Atinente  al punto, ha dicho la Corte que:  

“El  ordenamiento jurídico confiere legitimación para  ejercer la acción reivindicatoria al poseedor con el tiempo  legal suficiente de  la prescripción extraordinaria, siendo  menester y exigible invocar expresamente esta calidad y,  naturalmente, demostrarla a plenitud (cas.civ. sentencias de 5 de  marzo de 1954, 30 de septiembre de 1954, y 28 de febrero de 1955,  G.J. G.J.LXXVII, 75, LXXVIII, 704 y LXXIX, 565 respectivamente,  reiteradas en cas.civ. de 30 de julio de 1996, exp. 4514).  

3. Para  finalizar, cumple señalar que desde otra perspectiva resulta  impertinente desconocer  las deficiencias formales y técnicas advertidas para darle  impulso a la demanda estudiada, de conformidad con lo dispuesto en el  inciso final del artículo 336 del Código General del  Proceso, y el precepto 7º de la Ley 1285 de 2009, reformatorio  del 16 de la Ley 270 de 1996, pues, analizado el proceso, no se  observa la ostensible vulneración  de las garantías constitucionales de los implicados en la  controversia; o la notoria transgresión del principio de  legalidad; o una significativa afectación de la ley objetiva  comprometida en el juicio; o el marcado agravio de los derechos de  las partes.  

4.  Conclusión  

Colofón de  todo lo que antecede, es que se inadmitirá la demanda  auscultada.  

DECISIÓN  

En mérito  de lo expuesto, la Corte Suprema de Justicia, en Sala de Casación  Civil,  

RESUELVE  

PRIMERO.-  INADMITIR  la demanda presentada por HÉCTOR  OSWALDO CUAN  para  sustentar el recurso extraordinario de casación que interpuso  frente  a la  sentencia proferida el 18 de junio de 2020 por la Sala Civil Familia  del Tribunal Superior del Distrito Judicial de Cundinamarca dentro  del proceso ordinario reivindicatorio que promovió contra JHON  MICHAEL y  ALFONSO ACOSTA,  así  como de HERNÁN  y  HUMBERTO  GÓMEZ MALAVER.  

TERCERO.-  DEVOLVER  por las Secretaría el expediente al Tribunal de origen.  

Notifíquese  y, en oportunidad, devuélvase el expediente al Tribunal de  origen.  

Notifíquese,  

FRANCISCO  TERNERA BARRIOS  

Presidente de Sala  

ÁLVARO  FERNANDO GARCÍA RESTREPO  

HILDA GONZÁLEZ  NEIRA  

AROLDO WILSON  QUIROZ MONSALVO  

LUIS ALONSO  RICO PUERTA  

OCTAVIO AUGUSTO  TEJEIRO DUQUE  

1          Folios 108 a 118 del c.1.  

2          Folios 191 a 193, ibídem  

3          Folios 203 y 204 del c. 1.  

4          Folios10 y 16 del c. del          Tribunal.  

5          Folios 27 a 33 del c. de esta          Corporación.  

6          CSJ. Civil.
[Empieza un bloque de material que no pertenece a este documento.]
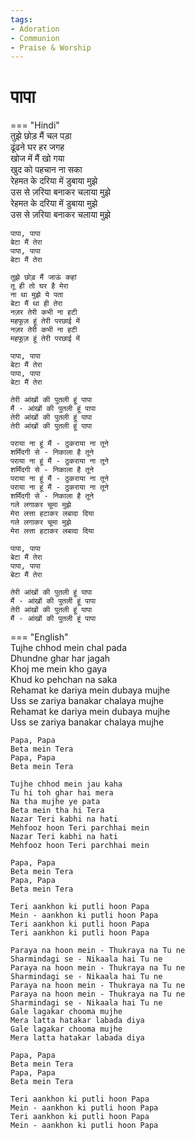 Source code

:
 ```yaml
---
tags:
- Adoration
- Communion
- Praise & Worship
---
```


# पापा  

=== "Hindi"  
    तुझे छोड़ मैं चल पड़ा  
    ढूंढने घर हर जगह  
    खोज में मैं खो गया  
    खुद को पहचान ना सका  
    रेहमत के दरिया में डुबाया मुझे  
    उस से ज़रिया बनाकर चलाया मुझे  
    रेहमत के दरिया में डुबाया मुझे  
    उस से ज़रिया बनाकर चलाया मुझे  

    पापा, पापा  
    बेटा मैं तेरा  
    पापा, पापा  
    बेटा मैं तेरा  

    तुझे छोड़ मैं जाऊं कहां  
    तू ही तो घर है मेरा  
    ना था मुझे ये पता  
    बेटा मैं था ही तेरा  
    नज़र तेरी कभी ना हटी  
    महफूज़ हूं तेरी परछाई में  
    नज़र तेरी कभी ना हटी  
    महफूज़ हूं तेरी परछाई में  

    पापा, पापा  
    बेटा मैं तेरा  
    पापा, पापा  
    बेटा मैं तेरा  

    तेरी आंखों की पुतली हूं पापा  
    मैं - आंखों की पुतली हूं पापा  
    तेरी आंखों की पुतली हूं पापा  
    तेरी आंखों की पुतली हूं पापा  

    पराया ना हूं मैं - ठुकराया ना तूने  
    शर्मिंदगी से - निकाला है तूने  
    पराया ना हूं मैं - ठुकराया ना तूने  
    शर्मिंदगी से - निकाला है तूने  
    पराया ना हूं मैं - ठुकराया ना तूने  
    पराया ना हूं मैं - ठुकराया ना तूने  
    शर्मिंदगी से - निकाला है तूने  
    गले लगाकर चूमा मुझे  
    मेरा लत्ता हटाकर लबादा दिया  
    गले लगाकर चूमा मुझे  
    मेरा लत्ता हटाकर लबादा दिया  

    पापा, पापा  
    बेटा मैं तेरा  
    पापा, पापा  
    बेटा मैं तेरा  

    तेरी आंखों की पुतली हूं पापा  
    मैं - आंखों की पुतली हूं पापा  
    तेरी आंखों की पुतली हूं पापा  
    मैं - आंखों की पुतली हूं पापा  

=== "English"  
    Tujhe chhod mein chal pada  
    Dhundne ghar har jagah  
    Khoj me mein kho gaya  
    Khud ko pehchan na saka  
    Rehamat ke dariya mein dubaya mujhe  
    Uss se zariya banakar chalaya mujhe  
    Rehamat ke dariya mein dubaya mujhe  
    Uss se zariya banakar chalaya mujhe  

    Papa, Papa  
    Beta mein Tera  
    Papa, Papa  
    Beta mein Tera  

    Tujhe chhod mein jau kaha  
    Tu hi toh ghar hai mera  
    Na tha mujhe ye pata  
    Beta mein tha hi Tera  
    Nazar Teri kabhi na hati  
    Mehfooz hoon Teri parchhai mein  
    Nazar Teri kabhi na hati  
    Mehfooz hoon Teri parchhai mein  

    Papa, Papa  
    Beta mein Tera  
    Papa, Papa  
    Beta mein Tera  

    Teri aankhon ki putli hoon Papa  
    Mein - aankhon ki putli hoon Papa  
    Teri aankhon ki putli hoon Papa  
    Teri aankhon ki putli hoon Papa  

    Paraya na hoon mein - Thukraya na Tu ne  
    Sharmindagi se - Nikaala hai Tu ne  
    Paraya na hoon mein - Thukraya na Tu ne  
    Sharmindagi se - Nikaala hai Tu ne  
    Paraya na hoon mein - Thukraya na Tu ne  
    Paraya na hoon mein - Thukraya na Tu ne  
    Sharmindagi se - Nikaala hai Tu ne  
    Gale lagakar chooma mujhe  
    Mera latta hatakar labada diya  
    Gale lagakar chooma mujhe  
    Mera latta hatakar labada diya  

    Papa, Papa  
    Beta mein Tera  
    Papa, Papa  
    Beta mein Tera  

    Teri aankhon ki putli hoon Papa  
    Mein - aankhon ki putli hoon Papa  
    Teri aankhon ki putli hoon Papa  
    Mein - aankhon ki putli hoon Papa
Sentencia 011 del 6 de abril de 1999, expediente 4931          (Cita del recurrente).  

7          AC2679-2020.  

8          AC2213-2020.  

9          CSJ AC2501-2021.  

10          CSJ AC3494-2014.  

11          CSJ AC de 18 de jul. de 2002, Rad. 1999-00154-01.  
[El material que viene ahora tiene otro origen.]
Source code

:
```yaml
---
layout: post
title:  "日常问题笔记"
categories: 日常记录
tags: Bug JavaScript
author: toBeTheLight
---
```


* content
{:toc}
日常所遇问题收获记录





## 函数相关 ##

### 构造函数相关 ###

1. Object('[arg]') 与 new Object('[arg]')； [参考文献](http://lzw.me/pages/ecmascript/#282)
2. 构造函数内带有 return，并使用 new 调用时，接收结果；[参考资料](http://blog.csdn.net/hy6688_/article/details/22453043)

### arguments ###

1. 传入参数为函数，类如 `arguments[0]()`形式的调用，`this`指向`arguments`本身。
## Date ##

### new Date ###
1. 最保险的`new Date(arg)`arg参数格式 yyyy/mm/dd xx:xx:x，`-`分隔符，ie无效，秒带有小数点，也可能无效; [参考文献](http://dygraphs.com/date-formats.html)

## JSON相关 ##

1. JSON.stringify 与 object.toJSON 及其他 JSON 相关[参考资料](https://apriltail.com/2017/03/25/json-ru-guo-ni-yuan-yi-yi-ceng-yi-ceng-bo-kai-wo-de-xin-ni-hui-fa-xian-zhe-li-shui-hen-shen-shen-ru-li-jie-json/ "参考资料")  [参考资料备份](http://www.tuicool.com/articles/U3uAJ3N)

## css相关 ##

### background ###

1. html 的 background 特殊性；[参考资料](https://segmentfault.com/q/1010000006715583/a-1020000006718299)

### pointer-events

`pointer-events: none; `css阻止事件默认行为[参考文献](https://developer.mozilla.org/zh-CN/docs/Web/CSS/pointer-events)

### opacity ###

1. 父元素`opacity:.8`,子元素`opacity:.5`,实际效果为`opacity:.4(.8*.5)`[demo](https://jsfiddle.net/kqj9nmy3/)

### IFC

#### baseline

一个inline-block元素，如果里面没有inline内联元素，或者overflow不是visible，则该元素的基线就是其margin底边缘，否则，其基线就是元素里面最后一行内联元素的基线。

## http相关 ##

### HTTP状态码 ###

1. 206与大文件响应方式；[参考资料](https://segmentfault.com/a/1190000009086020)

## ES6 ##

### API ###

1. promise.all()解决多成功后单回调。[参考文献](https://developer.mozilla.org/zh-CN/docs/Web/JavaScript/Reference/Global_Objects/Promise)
12          AC1985-2018 y AC4260-2018.  

13          CSJ AC6243-2016.  

14          CSJ SC de 20 de septiembre de 2013, Rad.          2007-00493-01.  

15          CSJ SC de 16 de junio de 2009, Rad. 2003-00003-01.  

16          La          que no es dable cuestionar por la causal 3ª y menos aún          analizarla en este estadio del recurso extraordinario.